Ok, I thought of something that counts as a goal. Finish proofing my card collection excel charts. Since 1998 I've kept a paper listing of my collection and I've now listed all the cards or all the cards I can find into Excel. Now I'm going in and entering the dates I got the cards, if I wrote it down. I'm also figuring out which cards are missing and which ones I lost the scans to.
It's a heck of a lot of work, and tedious, but the end result is enough to make it worth it.
So far I've finished NASCAR and NHL, and I'm up to 1998-99 in NBA. I still have all of non-sports, WNBA, NCAA basketball and all baseball and football ahead of me. The latter two I do not keep on paper, only Excel, but I still have to transfer over from one file to the other and make sure none went missing.
If there's one thing in the hobby I regret it's not keeping better date records. I love looking into my paper listing and seeing when I got the cards. But I have a tendency to lose focus and not record the dates, which I am disappointed by myself in doing. I don't know why the date I got the card matters so much to me, but it does, a lot.
As of right now the only place I have the dates is in my paper listing for 2013 and earlier. In 2014 I started typing it into excel when I got each card.

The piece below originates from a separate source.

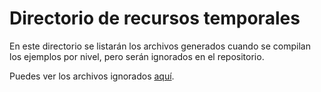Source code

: # Directorio de recursos temporales
En este directorio se listarán los archivos generados cuando se compilan
los ejemplos por nivel, pero serán ignorados en el repositorio.

Puedes ver los archivos ignorados [aquí](.gitignore).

If something bad should happen like my paper listing gets wet, I would lose that info forever, and that would be so mentally devastating that it would probably force me out of the hobby again like when I lost my first Excel chart contributed to me leaving the NBA for years. So I'm working on backing it up, but it's time consuming and I don't work on it often. I started 1998-99 for the NBA three days ago, and haven't finished that one year yet, but the last time I worked on it before that was sometime in September I think.
VERY slow trading due to health problems. Not transferrable so safe to trade with, just moving is painful and can't always access the cards.
Cardboard History My COMC
New Collection Website: Cardboard History Gallery (Still under construction)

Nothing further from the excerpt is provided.